Another area of growing cooperation is in the media field. Yonhap President Park No-hwang last month reached a deal with Sudan’s Ambassador to Seoul Mohamed Abdelaal on the exchange of news between Yonhap and Sudan’s state-run news agency SUNA.

Speaking at the Yonhap headquarters in central Seoul, Park expressed hopes that SUNA will also subscribe to Yonhap’s own news platform, PyeongChang News Service Network (PNN). “Amb. Abdelaal vowed to work tirelessly toward the final signing of the deal between the companies as well as SUNA’s subscription to the PNN,” the Korean news agency reported.

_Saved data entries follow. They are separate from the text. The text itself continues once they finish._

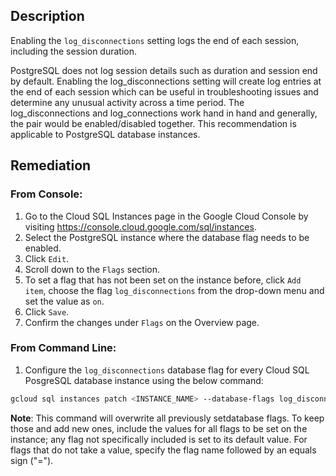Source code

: ## Description

Enabling the `log_disconnections` setting logs the end of each session, including the session duration.

PostgreSQL does not log session details such as duration and session end by default. Enabling the log_disconnections setting will create log entries at the end of each session which can be useful in troubleshooting issues and determine any unusual activity across a time period. The log_disconnections and log_connections work hand in hand and generally, the pair would be enabled/disabled together. This recommendation is applicable to PostgreSQL database instances.

## Remediation

### From Console:

1. Go to the Cloud SQL Instances page in the Google Cloud Console by visiting https://console.cloud.google.com/sql/instances.
2. Select the PostgreSQL instance where the database flag needs to be enabled.
3. Click `Edit`.
4. Scroll down to the `Flags` section.
5. To set a flag that has not been set on the instance before, click `Add item`, choose the flag `log_disconnections` from the drop-down menu and set the value as `on`.
6. Click `Save`.
7. Confirm the changes under `Flags` on the Overview page.

### From Command Line:

1. Configure the `log_disconnections` database flag for every Cloud SQL PosgreSQL database instance using the below command:

```bash
gcloud sql instances patch <INSTANCE_NAME> --database-flags log_disconnections=on
```

**Note**: This command will overwrite all previously setdatabase flags. To keep those and add new ones, include the values for all flags to be set on the instance; any flag not specifically included is set to its default value. For flags that do not take a value, specify the flag name followed by an equals sign ("=").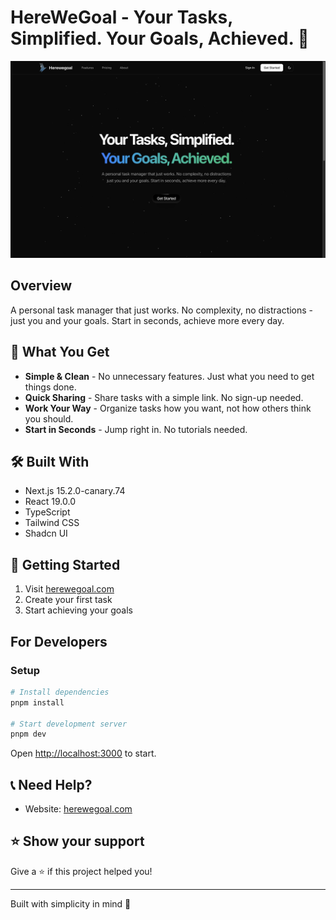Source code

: # HereWeGoal - Your Tasks, Simplified. Your Goals, Achieved. 🎯

![HereWeGoal_Landing_Hero](public/herewegoal_landing.png)

## Overview

A personal task manager that just works. No complexity, no distractions - just you and your goals. Start in seconds, achieve more every day.

## 🚀 What You Get

- **Simple & Clean** - No unnecessary features. Just what you need to get things done.
- **Quick Sharing** - Share tasks with a simple link. No sign-up needed.
- **Work Your Way** - Organize tasks how you want, not how others think you should.
- **Start in Seconds** - Jump right in. No tutorials needed.

## 🛠 Built With

- Next.js 15.2.0-canary.74
- React 19.0.0
- TypeScript
- Tailwind CSS
- Shadcn UI

## 🔧 Getting Started

1. Visit [herewegoal.com](https://herewegoal.com)
2. Create your first task
3. Start achieving your goals

## For Developers

### Setup

```bash
# Install dependencies
pnpm install

# Start development server
pnpm dev
```

Open [http://localhost:3000](http://localhost:3000) to start.

## 📞 Need Help?

- Website: [herewegoal.com](https://herewegoal.com)

## ⭐️ Show your support

Give a ⭐️ if this project helped you!

---

Built with simplicity in mind 🎯
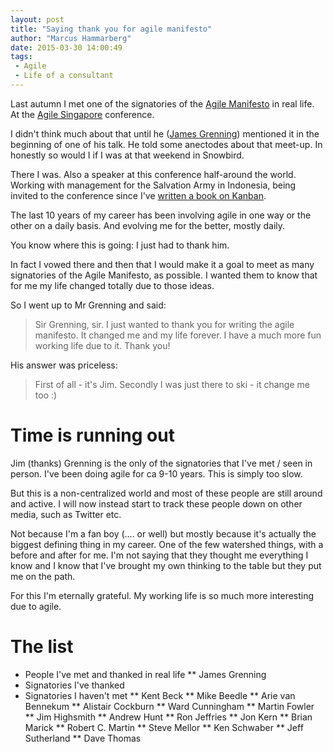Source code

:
 ```yaml
---
layout: post
title: "Saying thank you for agile manifesto"
author: "Marcus Hammarberg"
date: 2015-03-30 14:00:49
tags:
 - Agile
 - Life of a consultant
---
```


Last autumn I met one of the signatories of the <a href="http://agilemanifesto.org">Agile Manifesto</a> in real life. At the <a href="http://2014.agilesingapore.org/">Agile Singapore</a> conference.

I didn't think much about that until he (<a href="http://www.renaissancesoftware.net/blog/">James Grenning</a>) mentioned it in the beginning of one of his talk. He told some anectodes about that meet-up. In honestly so would I if I was at that weekend in Snowbird.

There I was. Also a speaker at this conference half-around the world. Working with management for the Salvation Army in Indonesia, being invited to the conference since I've <a href="http://www.amazon.com/Kanban-Action-Marcus-Hammarberg/dp/1617291056/">written a book on Kanban</a>.

The last 10 years of my career has been involving agile in one way or the other on a daily basis. And evolving me for the better, mostly daily.

You know where this is going: I just had to thank him.
<a name='more'></a>

In fact I vowed there and then that I would make it a goal to meet as many signatories of the Agile Manifesto, as possible. I wanted them to know that for me my life changed totally due to those ideas.

So I went up to Mr Grenning and said:

<blockquote>Sir Grenning, sir. I just wanted to thank you for writing the agile manifesto. It changed me and my life forever. I have a much more fun working life due to it. Thank you!</blockquote>

His answer was priceless:

<blockquote>First of all - it's Jim. Secondly I was just there to ski - it change me too :)</blockquote>

# Time is running out
Jim (thanks) Grenning is the only of the signatories that I've met / seen in person. I've been doing agile for ca 9-10 years. This is simply too slow.

But this is a non-centralized world and most of these people are still around and active. I will now instead start to track these people down on other media, such as Twitter etc. 

Not because I'm a fan boy (.... or well) but mostly because it's actually the biggest defining thing in my career. One of the few watershed things, with a before and after for me. I'm not saying that they thought me everything I know and I know that I've brought my own thinking to the table but they put me on the path.


For this I'm eternally grateful. My working life is so much more interesting due to agile.

# The list
* People I've met and thanked in real life
** James Grenning
* Signatories I've thanked
* Signatories I haven't met
** Kent Beck
** Mike Beedle
** Arie van Bennekum
** Alistair Cockburn
** Ward Cunningham
** Martin Fowler
** Jim Highsmith
** Andrew Hunt
** Ron Jeffries
** Jon Kern
** Brian Marick
** Robert C. Martin
** Steve Mellor
** Ken Schwaber
** Jeff Sutherland
** Dave Thomas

For his part, Minister of Information Ahmed Bilal this week affirmed his support for “a process of cooperation” between SUNA and its counterpart Yonhap, saying it would serve Sudan’s interests.

However, some observers in Korea are still skeptical of the supposed opening in Sudan. The Korea-Trade Investment Promotion Agency earlier this year released a report offering a generally optimistic take on economic prospects in Sudan after the trade embargo lifting but cautioned over low transparency of the government, lack of reliable market information and the continuing difficulty of making foreign currency transactions.

Unnamed “experts” cited by Korea’s Yonhap in a report this week, meanwhile, pointed to Arab and Chinese economic influence in Sudan as concerns for their own investors. “China’s aggressive inroads and the exclusive Arab fund also should not be ignored for the time being, experts said.”